Journaliste et homme de théâtre, Jean Grémion a cofondé l'International Visual Theatre, à Paris. Il sera enterré à Cuvier, dans le Jura, vendredi.
Il y a trois millions de sourds en France et encore de sacrés préjugés sur les «sourds-dingues» et les «sourds-muets». Or, ils ne sont ni dingues, ni muets. Ils étudient, créent, s’expriment en langue des signes, et ont leur propre théâtre, l’International Visual Theatre (dans le IXe arrondissement de Paris), qui attire tous les publics. Eh bien, sans Jean Grémion, il n’existerait pas.
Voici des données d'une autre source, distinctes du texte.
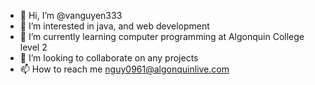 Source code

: - 👋 Hi, I’m @vanguyen333
- 👀 I’m interested in java, and web development
- 🌱 I’m currently learning computer programming at Algonquin College level 2
- 💞️ I’m looking to collaborate on any projects
- 📫 How to reach me nguy0961@algonquinlive.com

<!---
vanguyen333/vanguyen333 is a ✨ special ✨ repository because its `README.md` (this file) appears on your GitHub profile.
You can click the Preview link to take a look at your changes.
--->
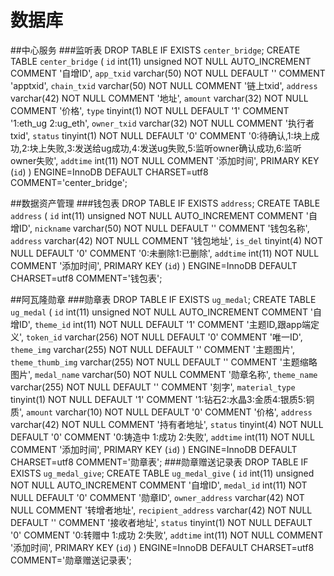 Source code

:# 数据库
##中心服务
###监听表
    DROP TABLE IF EXISTS `center_bridge`;
    CREATE TABLE `center_bridge` (
      `id` int(11) unsigned NOT NULL AUTO_INCREMENT COMMENT '自增ID',
      `app_txid` varchar(50) NOT NULL DEFAULT '' COMMENT 'apptxid',
      `chain_txid` varchar(50) NOT NULL COMMENT '链上txid',
      `address` varchar(42) NOT NULL COMMENT '地址',
      `amount` varchar(32) NOT NULL COMMENT '价格',
      `type` tinyint(1) NOT NULL DEFAULT '1' COMMENT '1:eth_ug 2:ug_eth',
      `owner_txid` varchar(32) NOT NULL COMMENT '执行者txid',
      `status` tinyint(1) NOT NULL DEFAULT '0' COMMENT '0:待确认,1:块上成功,2:块上失败,3:发送给ug成功,4:发送ug失败,5:监听owner确认成功,6:监听owner失败',
      `addtime` int(11) NOT NULL COMMENT '添加时间',
      PRIMARY KEY (`id`)
    ) ENGINE=InnoDB DEFAULT CHARSET=utf8 COMMENT='center_bridge';
   
##数据资产管理
###钱包表
    DROP TABLE IF EXISTS `address`;
    CREATE TABLE `address` (
      `id` int(11) unsigned NOT NULL AUTO_INCREMENT COMMENT '自增ID',
      `nickname` varchar(50) NOT NULL DEFAULT '' COMMENT '钱包名称',
      `address` varchar(42) NOT NULL COMMENT '钱包地址',
      `is_del` tinyint(4) NOT NULL DEFAULT '0' COMMENT '0:未删除1:已删除',
      `addtime` int(11) NOT NULL COMMENT '添加时间',
      PRIMARY KEY (`id`)
    ) ENGINE=InnoDB DEFAULT CHARSET=utf8 COMMENT='钱包表';

##阿瓦隆勋章
###勋章表
    DROP TABLE IF EXISTS `ug_medal`;
    CREATE TABLE `ug_medal` (
        `id` int(11) unsigned NOT NULL AUTO_INCREMENT COMMENT '自增ID',
        `theme_id` int(11) NOT NULL DEFAULT '1' COMMENT '主题ID,跟app端定义',
        `token_id` varchar(256) NOT NULL DEFAULT '0' COMMENT '唯一ID',
        `theme_img` varchar(255) NOT NULL DEFAULT '' COMMENT '主题图片',
        `theme_thumb_img` varchar(255) NOT NULL DEFAULT '' COMMENT '主题缩略图片',
        `medal_name` varchar(50) NOT NULL COMMENT '勋章名称',
        `theme_name` varchar(255) NOT NULL DEFAULT '' COMMENT '刻字',
        `material_type` tinyint(1) NOT NULL DEFAULT '1' COMMENT '1:钻石2:水晶3:金质4:银质5:铜质',
        `amount` varchar(10) NOT NULL DEFAULT '0' COMMENT '价格',
        `address` varchar(42) NOT NULL COMMENT '持有者地址',
        `status` tinyint(4) NOT NULL DEFAULT '0' COMMENT '0:铸造中 1:成功 2:失败',
        `addtime` int(11) NOT NULL COMMENT '添加时间',
        PRIMARY KEY (`id`)
        ) ENGINE=InnoDB DEFAULT CHARSET=utf8 COMMENT='勋章表';
###勋章赠送记录表
    DROP TABLE IF EXISTS `ug_medal_give`;
    CREATE TABLE `ug_medal_give` (
      `id` int(11) unsigned NOT NULL AUTO_INCREMENT COMMENT '自增ID',
      `medal_id` int(11) NOT NULL DEFAULT '0' COMMENT '勋章ID',
      `owner_address` varchar(42) NOT NULL  COMMENT '转增者地址',
      `recipient_address` varchar(42) NOT NULL DEFAULT ''  COMMENT '接收者地址',
      `status` tinyint(1) NOT NULL DEFAULT '0' COMMENT '0:转赠中 1:成功 2:失败',
      `addtime` int(11) NOT NULL COMMENT '添加时间',
      PRIMARY KEY (`id`)
    ) ENGINE=InnoDB DEFAULT CHARSET=utf8 COMMENT='勋章赠送记录表';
Ce journaliste et écrivain, décédé dimanche à 77 ans, a dédié dix ans de sa vie à promouvoir ce qu’il appelait «le monde sans tabous des sourds». Comme il avait appris la langue des signes, il savait comment les sourds communiquent entre eux, et se faisait un plaisir de nous raconter, à nous, les entendants, à quel point on ne s’embarrasse pas de circonvolutions et de pudeurs pour parler de tout avec les doigts.
Prof de philo très jeune pendant quatre ans – le recteur du lycée Carnot à Dijon le confondait avec les élèves –, il s’est très vite passionné pour le langage du corps. C’est donc tout naturellement qu’il se sent des affinités avec l’acteur américain sourd Alfredo Corrado – c’est lui qui l’initie à la langue des signes. Ensemble à Paris, ils vont fonder l’International Visual Theatre en 1976. Comme Grémion a travaillé plusieurs années avec Jack Lang au festival de Nancy, il fait jouer ses réseaux, réussit à se faire prêter le château de Vincennes, alors à l’abandon. La troupe d’acteurs sourds répète entre ses murailles glacées, et fait un tabac avec des spectacles mariant le verbe, le geste, la danse et la scénographie. Décoiffant. A l’époque, on ne mélange pas encore les disciplines.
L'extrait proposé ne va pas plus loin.